Exercise description: Once the pictures are set aside, transcribe the remaining data exactly.

======== Task material ========

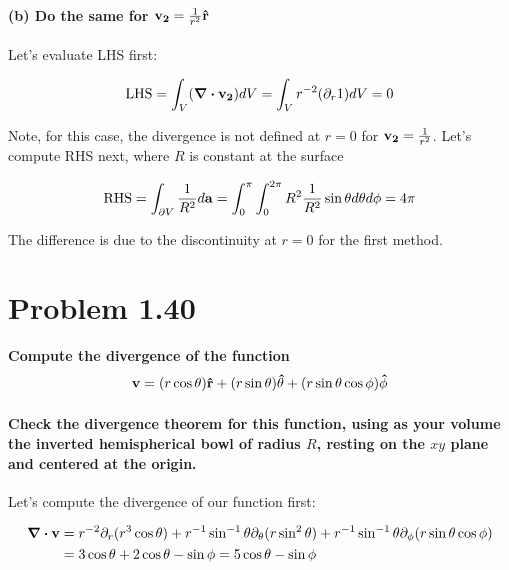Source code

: \documentclass{article}
\numberwithin{equation}{section}
\newcommand{\vbh}[1]{\vb{\hat{#1}}}
\begin{document}
\paragraph{(b) Do the same for $\vb{v_2} = \frac{1}{r^2} \vbh{r}$\\}

Let's evaluate LHS first:

\begin{equation}
    \text{LHS} = \int_V (\div \vb{v_2}) dV = \int_V r^{-2} (\partial_r 1) dV = 0
\end{equation}

Note, for this case, the divergence is not defined at $r = 0$ for $\vb{v_2} = \frac{1}{r^2}$. Let's compute RHS next, where $R$ is constant at the surface

\begin{equation}
    \text{RHS} = \int_{\partial V} \frac{1}{R^2} d \vb{a} =\int_{0}^\pi \int_0^{2\pi} R^2 \frac{1}{R^2} \sin \theta d \theta d \phi = 4 \pi
\end{equation}

The difference is due to the discontinuity at $r = 0$ for the first method. 

\section{Problem 1.40}

\textbf{Compute the divergence of the function}
\begin{equation*}
    \vb{v} = (r \cos \theta) \vbh{r} + (r \sin \theta) \vbh{\theta} + (r \sin \theta \cos \phi) \vbh{\phi}
\end{equation*}
\paragraph{Check the divergence theorem for this function, using as your volume the inverted hemispherical bowl of radius $R$, resting on the $xy$ plane and centered at the origin. \\}

Let's compute the divergence of our function first:

\begin{equation}
\begin{split}
    \div \vb{v} &= r^{-2} \partial_r (r^3 \cos \theta) + r^{-1} \sin^{-1} \theta \partial_\theta (r \sin^2 \theta ) + r^{-1} \sin^{-1}\theta \partial_\phi ( r \sin \theta \cos \phi) \\
    &= 3 \cos \theta + 2 \cos \theta - \sin \phi = 5 \cos \theta - \sin \phi
\end{split}
\end{equation}
\end{document}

========

Result of this task:
Source code

: \documentclass{article}
\numberwithin{equation}{section}
\newcommand{\vbh}[1]{\vb{\hat{#1}}}
\begin{document}
\paragraph{(b) Do the same for $\vb{v_2} = \frac{1}{r^2} \vbh{r}$\\}

Let's evaluate LHS first:

\begin{equation}
    \text{LHS} = \int_V (\div \vb{v_2}) dV = \int_V r^{-2} (\partial_r 1) dV = 0
\end{equation}

Note, for this case, the divergence is not defined at $r = 0$ for $\vb{v_2} = \frac{1}{r^2}$. Let's compute RHS next, where $R$ is constant at the surface

\begin{equation}
    \text{RHS} = \int_{\partial V} \frac{1}{R^2} d \vb{a} =\int_{0}^\pi \int_0^{2\pi} R^2 \frac{1}{R^2} \sin \theta d \theta d \phi = 4 \pi
\end{equation}

The difference is due to the discontinuity at $r = 0$ for the first method. 

\section{Problem 1.40}

\textbf{Compute the divergence of the function}
\begin{equation*}
    \vb{v} = (r \cos \theta) \vbh{r} + (r \sin \theta) \vbh{\theta} + (r \sin \theta \cos \phi) \vbh{\phi}
\end{equation*}
\paragraph{Check the divergence theorem for this function, using as your volume the inverted hemispherical bowl of radius $R$, resting on the $xy$ plane and centered at the origin. \\}

Let's compute the divergence of our function first:

\begin{equation}
\begin{split}
    \div \vb{v} &= r^{-2} \partial_r (r^3 \cos \theta) + r^{-1} \sin^{-1} \theta \partial_\theta (r \sin^2 \theta ) + r^{-1} \sin^{-1}\theta \partial_\phi ( r \sin \theta \cos \phi) \\
    &= 3 \cos \theta + 2 \cos \theta - \sin \phi = 5 \cos \theta - \sin \phi
\end{split}
\end{equation}
\end{document}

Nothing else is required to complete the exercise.